AIM OF THE EXERCISE
Using the listing below, retype the line bearing "- [2024/01/08 这个世界最大的能力就是为自由赋能](_posts/2024-01-08-为自由赋能.md)" and each line after it, word for word, and nothing further.

EXTRACTED DATA
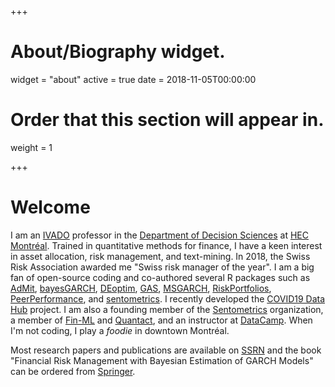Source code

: +++
# About/Biography widget.
widget = "about"
active = true
date = 2018-11-05T00:00:00

# Order that this section will appear in.
weight = 1

+++

# Welcome

I am an [IVADO](https://ivado.ca/en/) professor in the [Department of Decision Sciences](https://www.hec.ca/mqg/index.html) at [HEC Montréal](https://www.hec.ca/en/). Trained in quantitative methods for finance, I have a keen interest in asset allocation, risk management, and text-mining. In 2018, the Swiss Risk Association awarded me "Swiss risk manager of the year". I am  a big fan of open-source coding and co-authored several R packages such as [AdMit](https://CRAN.R-project.org/package=AdMit), [bayesGARCH](https://CRAN.R-project.org/package=bayesGARCH), [DEoptim](https://CRAN.R-project.org/package=DEoptim), [GAS](https://CRAN.R-project.org/package=GAS), [MSGARCH](https://CRAN.R-project.org/package=MSGARCH), [RiskPortfolios](https://CRAN.R-project.org/package=RiskPortfolios), [PeerPerformance](https://CRAN.R-project.org/package=PeerPerformance), and [sentometrics](https://CRAN.R-project.org/package=sentometrics). I recently developed the [COVID19 Data Hub](https://covid19datahub.io) project. I am also a founding member of the [Sentometrics](https://www.sentometrics.org/) organization, a member of [Fin-ML](https://fin-ml.ca/) and [Quantact](http://quantact.uqam.ca/), and an instructor at [DataCamp](https://www.datacamp.com/courses/financial-analytics-in-spreadsheets). When I'm not coding, I play a _foodie_ in downtown Montréal. 

Most research papers and publications are available 
on [SSRN](https://papers.ssrn.com/sol3/cf_dev/AbsByAuth.cfm?per_id=372409) and the book "Financial Risk Management with Bayesian Estimation of GARCH Models" can be ordered from [Springer](https://doi.org/10.1007/978-3-540-78657-3).
  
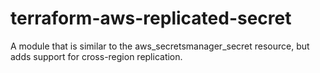 # terraform-aws-replicated-secret
A module that is similar to the aws_secretsmanager_secret resource, but adds support for cross-region replication.
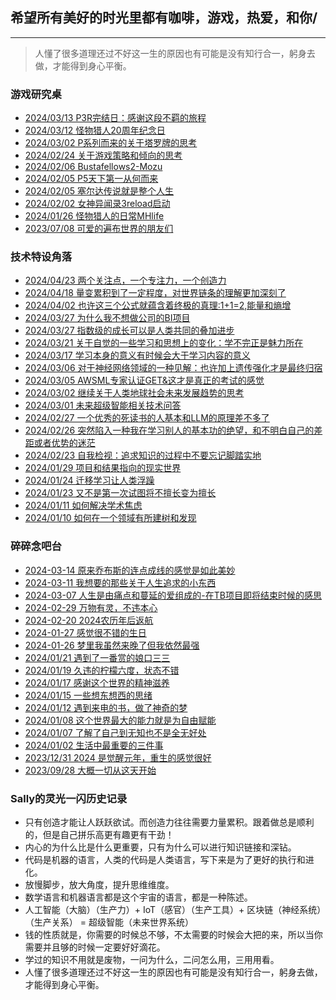 ## 希望所有美好的时光里都有咖啡，游戏，热爱，和你/

---

> 人懂了很多道理还过不好这一生的原因也有可能是没有知行合一，躬身去做，才能得到身心平衡。

### 游戏研究桌
- [2024/03/13 P3R完结日：感谢这段不羁的旅程](_posts/2024-03-13-P3R完结撒花了.md)
- [2024/03/12 怪物猎人20周年纪念日](_posts/2024-03-12-怪物猎人20周年纪念日.md)
- [2024/03/02 P系列而来的关于塔罗牌的思考](_posts/2024-03-02-P系列而来的关于塔罗牌的思考.md)
- [2024/02/24 关于游戏策略和倾向的思考](_posts/2024-02-24-关于游戏策略和倾向的思考.md)
- [2024/02/06 Bustafellows2-Mozu](_posts/2024-02-06-Bustafellows2_Mozu.md)
- [2024/02/05 P5天下第一从何而来](_posts/2024-02-05-P5天下第一从何而来.md)
- [2024/02/05 塞尔达传说就是整个人生](_posts/2024-02-05-塞尔达传说就是整个人生.md)
- [2024/02/02 女神异闻录3reload启动](_posts/2024-02-02-女神异闻录3reload启动.md)
- [2024/01/26 怪物猎人的日常MHlife](_posts/2024-01-26-怪物猎人的日常MHlife.md)
- [2023/07/08 可爱的遍布世界的朋友们](_posts/2023-07-08-可爱的遍布世界的朋友们.md)

### 技术特设角落
- [2024/04/23 两个关注点，一个专注力，一个创造力](_posts/2024-04-23-两个关注点，一个专注力，一个创造力.md)
- [2024/04/18 量变累积到了一定程度，对世界链条的理解更加深刻了](_posts/2024-04-18-量变累积到了一定程度，对世界链条的理解更加深刻了.md)
- [2024/04/02 也许这三个公式就蕴含着终极的真理:1+1=2,能量和熵增](_posts/2024-04-02-也许这三个公式就蕴含着终极的真理.md)
- [2024/03/27 为什么我不想做公司的BI项目](_posts/2024-03-27-为什么我不想做公司的BI项目.md)
- [2024/03/27 指数级的成长可以是人类共同的叠加进步](_posts/2024-03-27-指数级的成长可以是人类共同的叠加进步.md)
- [2024/03/21 关于自觉的一些学习和思想上的变化：学不完正是魅力所在](_posts/2024-03-21-关于自觉的一些学习和思想上的变化.md)
- [2024/03/17 学习本身的意义有时候会大于学习内容的意义](_posts/2024-03-17-学习本身的意义有时候会大于学习内容的意义.md)
- [2024/03/06 对于神经网络领域的一种见解：也许加上遗传强化才是最终归宿](_posts/2024-03-06-对于神经网络领域的一种见解之强化学习.md)
- [2024/03/05 AWSML专家认证GET&这才是真正的考试的感觉](_posts/2024-03-05-AWSML专家认证GET&这才是真正的考试的感觉.md)
- [2024/03/02 继续关于人类地球社会未来发展趋势的思考](_posts/2024-03-02-继续关于人类地球社会未来发展趋势的思考.md)
- [2024/03/01 未来超级智能相关技术问答](_posts/2024-03-01-未来超级智能相关技术问答.md)
- [2024/02/27 一个优秀的死读书的人基本和LLM的原理差不多了](_posts/2024-02-27-一个优秀的死读书的人基本和LLM的原理差不多了.md)
- [2024/02/26 突然陷入一种我在学习别人的基本功的绝望，和不明白自己的差距或者优势的迷茫](_posts/2024-02-26-突然陷入了一种迷茫.md)
- [2024/02/23 自我检视：追求知识的过程中不要忘记脚踏实地](_posts/2024-02-23-自我检视追求知识的过程中不要忘记脚踏实地.md)
- [2024/01/29 项目和结果指向的现实世界](_posts/2024-01-29-项目和结果指向的现实世界.md)
- [2024/01/24 迁移学习让人类浮躁](_posts/2024-01-24-迁移学习让人类浮躁.md)
- [2024/01/23 又不是第一次试图将不擅长变为擅长](_posts/2024-01-23-又不是第一次试图将不擅长变为擅长.md)
- [2024/01/11 如何解决学术焦虑](_posts/2024-01-11-如何解决学术焦虑.md)
- [2024/01/10 如何在一个领域有所建树和发现](_posts/2024-01-10-如何在一个领域有所建树和新的发现.md)

### 碎碎念吧台
- [2024-03-14 原来乔布斯的连点成线的感觉是如此美妙](_posts/2024-03-14-原来乔布斯的连点成线的感觉是如此美妙.md)
- [2024-03-11 我想要的那些关于人生追求的小东西](_posts/2024-03-11-我想要的那些关于人生追求的小东西.md)
- [2024-03-07 人生是由痛点和蔓延的爱组成的-在TB项目即将结束时候的感思](_posts/2024-03-07-人生是由痛点和蔓延的爱组成的_在TB项目即将结束时候的感思.md)
- [2024-02-29 万物有灵，不违本心](_posts/2024-02-29-万物有灵，不违本心.md)
- [2024-02-20 2024农历年后返航](_posts/2024-02-20-2024农历年后返航.md)
- [2024-01-27 感觉很不错的生日](_posts/2024-01-27-感觉很不错的生日.md)
- [2024-01-26 梦里我虽然来晚了但我依然最强](_posts/2024-01-26-梦里我虽然来晚了但我依然最强哈哈.md)
- [2024/01/21 遇到了一番赏的娘口三三](_posts/2024-01-21-遇到了一番赏的娘口三三.md)
- [2024/01/19 久违的柠檬六度，状态不错](_posts/2024-01-19-久违的柠檬6度，状态很好.md)
- [2024/01/17 感谢这个世界的精神滋养](_posts/2024-01-17-感谢这个世界的精神滋养.md)
- [2024/01/15 一些想东想西的思绪](_posts/2024-01-15-一些想东想西的思绪.md)
- [2024/01/12 遇到来电的书，做了神奇的梦](_posts/2024-01-12-遇到来电的书，做了神奇的梦.md)
- [2024/01/08 这个世界最大的能力就是为自由赋能](_posts/2024-01-08-为自由赋能.md)
- [2024/01/07 了解了自己到无知也不是全无好处](_posts/2024-01-07-了解了自己的无知也不是全无好处.md)
- [2024/01/02 生活中最重要的三件事](_posts/2024-01-02-生活中最重要的三件事.md)
- [2023/12/31 2024 是觉醒元年，重生的感觉很好](_posts/2023-12-31-2024觉醒元年.md)
- [2023/09/28 大概一切从这天开始](_posts/2023-09-28-大概一切从这天开始.md)

### Sally的灵光一闪历史记录

- 只有创造才能让人跃跃欲试。而创造力往往需要力量累积。跟着做总是顺利的，但是自己拼乐高更有趣更有干劲！
- 内心的为什么比是什么更重要，只有为什么可以进行知识链接和深钻。
- 代码是机器的语言，人类的代码是人类语言，写下来是为了更好的执行和进化。
- 放慢脚步，放大角度，提升思维维度。
- 数学语言和机器语言都是这个宇宙的语言，都是一种陈述。
- 人工智能（大脑）（生产力）+ IoT（感官）（生产工具）+ 区块链（神经系统）（生产关系） = 超级智能（未来世界系统）
- 钱的性质就是，你需要的时候总不够，不太需要的时候会大把的来，所以当你需要并且够的时候一定要好好滴花。
- 学过的知识不用就是废物，一问为什么，二问怎么用，三用用看。
- 人懂了很多道理还过不好这一生的原因也有可能是没有知行合一，躬身去做，才能得到身心平衡。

RESPONSE TO THIS EXERCISE
- [2024/01/08 这个世界最大的能力就是为自由赋能](_posts/2024-01-08-为自由赋能.md)
- [2024/01/07 了解了自己到无知也不是全无好处](_posts/2024-01-07-了解了自己的无知也不是全无好处.md)
- [2024/01/02 生活中最重要的三件事](_posts/2024-01-02-生活中最重要的三件事.md)
- [2023/12/31 2024 是觉醒元年，重生的感觉很好](_posts/2023-12-31-2024觉醒元年.md)
- [2023/09/28 大概一切从这天开始](_posts/2023-09-28-大概一切从这天开始.md)

### Sally的灵光一闪历史记录

- 只有创造才能让人跃跃欲试。而创造力往往需要力量累积。跟着做总是顺利的，但是自己拼乐高更有趣更有干劲！
- 内心的为什么比是什么更重要，只有为什么可以进行知识链接和深钻。
- 代码是机器的语言，人类的代码是人类语言，写下来是为了更好的执行和进化。
- 放慢脚步，放大角度，提升思维维度。
- 数学语言和机器语言都是这个宇宙的语言，都是一种陈述。
- 人工智能（大脑）（生产力）+ IoT（感官）（生产工具）+ 区块链（神经系统）（生产关系） = 超级智能（未来世界系统）
- 钱的性质就是，你需要的时候总不够，不太需要的时候会大把的来，所以当你需要并且够的时候一定要好好滴花。
- 学过的知识不用就是废物，一问为什么，二问怎么用，三用用看。
- 人懂了很多道理还过不好这一生的原因也有可能是没有知行合一，躬身去做，才能得到身心平衡。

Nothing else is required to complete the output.